Once in bed and fuelled by darkness, my thoughts ran wild as I imagined women pinned down while men gathered round to capture signals and frame their unrest. I thought about this doctor’s gaze and how he’d reduced his patients to wraiths, the headboards of their beds like tombstones and the inscriptions on their pillows rewritten. Of female lives condensed into a series of dramatic gestures. The male gaze, nothing seemed free of it. It plundered the living and the dead, manipulating bodies cold and stiff or warm and supple; in either case, depriving them of tranquillity.

I pulled the duvet up around me, half willing Daniel to reappear at the door though I knew that that night he wouldn’t, and tried to beckon sleep as I lay with the ghosts of the former couple and the ghosts of the hysterics and the image of our guest stretched out on the sofa, the flat becoming more populated with every passing hour.

Twelve

Given the fog in which he moved, I was surprised when Pierre announced that his last day in Paris was some kind of Journée du patrimoine , similar to our National Heritage Day, and suggested we go and see something old and stately. To this day I don’t know how he came to choose Challement, a hamlet in Burgundy with a little-known chateau, whether he’d been given a pamphlet or was told by a friend.

We set out at ten and bought three tickets to Clamecy, the station nearest the chateau. Daniel surprised me by coming to sit by my side while Pierre took the seat opposite us. He pulled out a newspaper in German, opened it to the middle and frowned as he began reading something in the upper right-hand corner. Once the train left Paris we rushed through the suburbs and before long were hurtling past wall after wall, or rather one continuous wall, of pine trees, thousands of green needles made one by velocity as they filled our windows. Daniel nodded off, his head resting on a shoulder, but I was eager to stay awake to the scenery. Every now and then Pierre would reach into his jacket pocket and extract a liquorice coin and slip it into his mouth, making loud smacking noises from behind his newspaper.

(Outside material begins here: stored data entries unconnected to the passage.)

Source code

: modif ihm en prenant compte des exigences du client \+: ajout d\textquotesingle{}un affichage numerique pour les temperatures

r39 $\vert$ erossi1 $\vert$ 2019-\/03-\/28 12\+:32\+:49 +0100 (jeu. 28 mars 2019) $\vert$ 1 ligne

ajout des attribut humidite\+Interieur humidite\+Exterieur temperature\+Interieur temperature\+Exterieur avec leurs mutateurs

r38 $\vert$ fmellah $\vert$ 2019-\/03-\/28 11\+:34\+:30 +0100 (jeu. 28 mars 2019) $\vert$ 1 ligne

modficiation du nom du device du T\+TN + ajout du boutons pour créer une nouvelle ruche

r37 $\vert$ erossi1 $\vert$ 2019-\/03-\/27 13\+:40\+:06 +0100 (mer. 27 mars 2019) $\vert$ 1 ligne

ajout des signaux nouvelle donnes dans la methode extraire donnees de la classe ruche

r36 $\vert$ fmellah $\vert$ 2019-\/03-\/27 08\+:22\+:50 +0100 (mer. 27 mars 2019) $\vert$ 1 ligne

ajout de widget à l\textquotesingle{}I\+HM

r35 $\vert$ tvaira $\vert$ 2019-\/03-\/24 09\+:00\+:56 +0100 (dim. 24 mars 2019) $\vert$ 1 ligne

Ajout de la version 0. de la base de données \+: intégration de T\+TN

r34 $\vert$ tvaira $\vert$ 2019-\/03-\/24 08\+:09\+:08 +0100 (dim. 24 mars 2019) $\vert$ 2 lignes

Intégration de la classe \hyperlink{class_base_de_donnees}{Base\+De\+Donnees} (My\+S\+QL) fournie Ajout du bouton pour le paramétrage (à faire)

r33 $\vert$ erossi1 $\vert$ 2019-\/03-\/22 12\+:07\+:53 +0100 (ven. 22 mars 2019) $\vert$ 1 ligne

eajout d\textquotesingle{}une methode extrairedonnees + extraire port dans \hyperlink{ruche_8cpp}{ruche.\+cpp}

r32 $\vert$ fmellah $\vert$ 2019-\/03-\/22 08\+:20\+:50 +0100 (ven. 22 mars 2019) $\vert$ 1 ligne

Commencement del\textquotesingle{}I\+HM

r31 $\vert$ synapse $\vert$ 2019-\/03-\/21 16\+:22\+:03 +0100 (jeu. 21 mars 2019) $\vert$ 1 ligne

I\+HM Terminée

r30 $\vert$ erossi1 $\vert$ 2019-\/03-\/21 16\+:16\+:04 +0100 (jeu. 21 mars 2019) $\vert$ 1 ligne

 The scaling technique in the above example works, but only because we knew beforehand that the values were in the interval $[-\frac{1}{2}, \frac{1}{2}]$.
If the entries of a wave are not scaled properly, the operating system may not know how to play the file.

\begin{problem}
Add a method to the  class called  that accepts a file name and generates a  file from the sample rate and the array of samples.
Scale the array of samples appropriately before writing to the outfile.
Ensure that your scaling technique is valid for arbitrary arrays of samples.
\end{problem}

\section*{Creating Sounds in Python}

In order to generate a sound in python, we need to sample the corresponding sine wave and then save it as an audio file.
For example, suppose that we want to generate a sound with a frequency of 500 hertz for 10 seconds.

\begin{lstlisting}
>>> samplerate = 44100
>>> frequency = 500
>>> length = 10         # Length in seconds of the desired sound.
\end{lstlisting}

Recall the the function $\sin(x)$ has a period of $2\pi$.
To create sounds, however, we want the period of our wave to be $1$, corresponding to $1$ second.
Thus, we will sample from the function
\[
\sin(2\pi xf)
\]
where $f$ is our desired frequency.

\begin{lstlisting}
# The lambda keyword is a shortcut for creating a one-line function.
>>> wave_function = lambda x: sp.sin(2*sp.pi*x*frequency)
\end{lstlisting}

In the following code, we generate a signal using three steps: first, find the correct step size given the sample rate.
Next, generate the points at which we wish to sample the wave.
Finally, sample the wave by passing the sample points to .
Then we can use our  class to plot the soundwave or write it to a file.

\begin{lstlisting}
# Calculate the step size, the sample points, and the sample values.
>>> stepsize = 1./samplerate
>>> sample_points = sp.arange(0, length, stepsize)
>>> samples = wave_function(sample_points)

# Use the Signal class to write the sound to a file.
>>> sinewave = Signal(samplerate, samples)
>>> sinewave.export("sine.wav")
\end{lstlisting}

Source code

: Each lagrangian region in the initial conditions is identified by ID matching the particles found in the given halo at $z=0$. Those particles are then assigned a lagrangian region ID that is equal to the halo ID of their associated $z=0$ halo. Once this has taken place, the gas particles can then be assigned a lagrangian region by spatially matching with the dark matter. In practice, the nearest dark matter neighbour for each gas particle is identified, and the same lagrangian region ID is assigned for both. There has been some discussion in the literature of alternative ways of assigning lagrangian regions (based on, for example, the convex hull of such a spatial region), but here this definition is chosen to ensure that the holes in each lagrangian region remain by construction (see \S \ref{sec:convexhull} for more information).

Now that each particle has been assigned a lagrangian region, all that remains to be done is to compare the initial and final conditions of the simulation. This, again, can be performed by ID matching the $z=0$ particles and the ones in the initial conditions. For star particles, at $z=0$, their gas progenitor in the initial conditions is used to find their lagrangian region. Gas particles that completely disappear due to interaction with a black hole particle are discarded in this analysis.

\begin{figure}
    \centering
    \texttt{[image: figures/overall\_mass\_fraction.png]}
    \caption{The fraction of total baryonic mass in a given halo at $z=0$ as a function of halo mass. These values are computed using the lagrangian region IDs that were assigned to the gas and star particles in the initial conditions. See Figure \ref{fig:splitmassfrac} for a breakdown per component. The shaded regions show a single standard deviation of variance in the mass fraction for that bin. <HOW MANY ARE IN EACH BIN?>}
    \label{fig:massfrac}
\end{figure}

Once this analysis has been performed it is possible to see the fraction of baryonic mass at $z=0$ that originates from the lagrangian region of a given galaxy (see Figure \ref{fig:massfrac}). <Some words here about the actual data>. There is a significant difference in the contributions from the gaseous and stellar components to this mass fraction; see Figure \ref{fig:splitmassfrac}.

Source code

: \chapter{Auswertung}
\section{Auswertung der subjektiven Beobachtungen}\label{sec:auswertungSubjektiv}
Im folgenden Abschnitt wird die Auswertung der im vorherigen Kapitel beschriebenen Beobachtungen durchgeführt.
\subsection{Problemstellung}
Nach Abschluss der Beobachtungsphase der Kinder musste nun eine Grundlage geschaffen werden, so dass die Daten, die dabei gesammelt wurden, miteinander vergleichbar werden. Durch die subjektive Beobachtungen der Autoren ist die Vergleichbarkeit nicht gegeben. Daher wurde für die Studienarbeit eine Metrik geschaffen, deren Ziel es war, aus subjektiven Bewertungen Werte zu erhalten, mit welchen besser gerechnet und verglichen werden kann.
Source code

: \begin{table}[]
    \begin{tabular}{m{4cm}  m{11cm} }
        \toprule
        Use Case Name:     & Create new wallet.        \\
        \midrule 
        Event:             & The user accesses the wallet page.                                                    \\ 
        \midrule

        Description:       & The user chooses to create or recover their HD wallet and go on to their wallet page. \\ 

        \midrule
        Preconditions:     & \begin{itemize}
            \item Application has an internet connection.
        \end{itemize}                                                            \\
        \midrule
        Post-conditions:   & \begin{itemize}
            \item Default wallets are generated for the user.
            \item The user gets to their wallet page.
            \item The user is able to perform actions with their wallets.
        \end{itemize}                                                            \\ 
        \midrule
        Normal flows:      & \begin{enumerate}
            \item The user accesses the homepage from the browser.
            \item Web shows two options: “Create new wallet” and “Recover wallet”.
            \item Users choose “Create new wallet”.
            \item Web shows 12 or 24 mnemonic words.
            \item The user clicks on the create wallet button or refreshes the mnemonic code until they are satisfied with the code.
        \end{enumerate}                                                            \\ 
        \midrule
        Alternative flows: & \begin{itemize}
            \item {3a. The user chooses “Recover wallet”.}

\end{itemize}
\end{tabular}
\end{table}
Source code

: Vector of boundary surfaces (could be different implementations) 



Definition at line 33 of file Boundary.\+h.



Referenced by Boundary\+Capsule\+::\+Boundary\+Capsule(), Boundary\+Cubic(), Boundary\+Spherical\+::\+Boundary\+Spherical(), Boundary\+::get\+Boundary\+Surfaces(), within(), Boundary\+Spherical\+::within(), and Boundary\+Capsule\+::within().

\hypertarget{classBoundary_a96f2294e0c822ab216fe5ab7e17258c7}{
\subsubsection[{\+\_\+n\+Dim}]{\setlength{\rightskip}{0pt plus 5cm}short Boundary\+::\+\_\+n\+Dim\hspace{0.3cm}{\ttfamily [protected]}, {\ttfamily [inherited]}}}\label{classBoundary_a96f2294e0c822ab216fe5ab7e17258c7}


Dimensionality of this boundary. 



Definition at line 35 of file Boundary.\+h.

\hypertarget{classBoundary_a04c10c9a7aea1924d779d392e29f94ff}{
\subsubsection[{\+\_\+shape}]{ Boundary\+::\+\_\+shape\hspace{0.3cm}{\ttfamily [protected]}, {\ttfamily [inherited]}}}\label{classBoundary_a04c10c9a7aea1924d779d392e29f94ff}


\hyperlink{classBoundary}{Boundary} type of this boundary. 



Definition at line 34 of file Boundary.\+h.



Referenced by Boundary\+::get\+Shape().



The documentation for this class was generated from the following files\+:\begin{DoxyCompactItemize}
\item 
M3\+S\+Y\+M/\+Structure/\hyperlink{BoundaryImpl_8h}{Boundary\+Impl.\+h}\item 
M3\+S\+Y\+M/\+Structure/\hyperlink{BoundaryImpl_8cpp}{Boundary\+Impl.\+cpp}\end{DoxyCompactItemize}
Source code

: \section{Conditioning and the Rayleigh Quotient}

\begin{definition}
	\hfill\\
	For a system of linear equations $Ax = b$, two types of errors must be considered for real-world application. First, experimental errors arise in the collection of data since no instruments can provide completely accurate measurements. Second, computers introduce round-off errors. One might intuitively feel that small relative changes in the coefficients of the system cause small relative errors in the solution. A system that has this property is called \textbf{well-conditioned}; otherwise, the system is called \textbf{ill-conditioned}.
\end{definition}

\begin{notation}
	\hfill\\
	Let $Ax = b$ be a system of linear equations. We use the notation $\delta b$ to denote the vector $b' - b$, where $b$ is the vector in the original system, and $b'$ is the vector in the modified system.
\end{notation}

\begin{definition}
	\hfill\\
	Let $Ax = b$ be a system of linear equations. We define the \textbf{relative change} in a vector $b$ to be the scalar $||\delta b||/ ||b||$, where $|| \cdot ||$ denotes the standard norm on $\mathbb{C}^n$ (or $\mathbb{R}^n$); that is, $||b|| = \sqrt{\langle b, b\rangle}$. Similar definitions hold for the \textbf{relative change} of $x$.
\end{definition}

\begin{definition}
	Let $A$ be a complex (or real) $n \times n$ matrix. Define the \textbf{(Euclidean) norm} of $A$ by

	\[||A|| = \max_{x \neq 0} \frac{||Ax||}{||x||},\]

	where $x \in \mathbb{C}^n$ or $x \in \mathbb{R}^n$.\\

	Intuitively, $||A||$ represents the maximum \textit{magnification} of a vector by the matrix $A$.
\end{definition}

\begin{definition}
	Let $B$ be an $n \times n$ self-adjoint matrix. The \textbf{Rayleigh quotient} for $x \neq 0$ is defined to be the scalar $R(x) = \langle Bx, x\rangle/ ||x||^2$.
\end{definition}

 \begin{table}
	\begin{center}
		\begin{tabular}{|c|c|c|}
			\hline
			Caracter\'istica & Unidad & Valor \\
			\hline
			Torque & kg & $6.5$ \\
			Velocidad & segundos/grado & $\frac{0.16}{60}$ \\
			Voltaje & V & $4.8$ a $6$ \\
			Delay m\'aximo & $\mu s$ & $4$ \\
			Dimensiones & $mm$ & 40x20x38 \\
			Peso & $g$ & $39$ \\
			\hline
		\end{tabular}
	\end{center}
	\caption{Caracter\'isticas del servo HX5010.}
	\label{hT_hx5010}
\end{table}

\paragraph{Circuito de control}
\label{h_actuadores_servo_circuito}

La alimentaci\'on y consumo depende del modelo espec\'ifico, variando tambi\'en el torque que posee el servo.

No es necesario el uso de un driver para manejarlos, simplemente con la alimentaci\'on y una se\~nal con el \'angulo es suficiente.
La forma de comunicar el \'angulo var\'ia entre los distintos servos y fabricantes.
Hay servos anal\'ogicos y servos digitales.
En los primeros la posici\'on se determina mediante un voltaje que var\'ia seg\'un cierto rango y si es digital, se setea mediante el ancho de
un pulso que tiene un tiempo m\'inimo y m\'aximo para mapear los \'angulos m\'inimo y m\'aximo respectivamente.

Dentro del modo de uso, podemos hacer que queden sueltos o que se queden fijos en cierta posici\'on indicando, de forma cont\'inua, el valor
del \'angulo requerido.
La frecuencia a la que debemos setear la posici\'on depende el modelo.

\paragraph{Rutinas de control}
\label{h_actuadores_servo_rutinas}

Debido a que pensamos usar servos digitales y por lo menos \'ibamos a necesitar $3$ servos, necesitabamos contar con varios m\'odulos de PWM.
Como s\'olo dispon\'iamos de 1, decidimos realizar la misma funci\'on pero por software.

After a while the trees fell away, revealing a second landscape hanging parallel to the first: that of the granite sky, which seemed suspended by a few rusted threads that could at any moment snap, leaving this heavy lid to collapse on to the fields and vineyards blanched by winter.

Daniel had arranged for a guide. At Clamecy station a man was waiting for us, a tall figure in jeans and a parka slouched against his Renault. He was fluent in English and as he drove us down the country road, rolling up his window as the sky fought for expression, he explained he’d worked in Dover for two years.

Off the main road we turned into a smaller one, then past a copse of trees, up a tiny hill, and towards a large piece of land enclosed by a low crumbling wall. The car came to a halt. We got out, Pierre last, and were led through a gate hanging off its hinges and into a thickly overgrown garden. Its paths were no longer distinct, the original layout blurred by a profusion of dandelions, thistles, nettles and other weeds. There was a brackish pond hemmed in by reeds and flagstone. Grass half a metre high. Overturned bottles and black rubbish bags with dirty rainwater in their dents. The open jaws of a pair of corroded garden scissors. A few metres in the distance, an old car with missing tyres.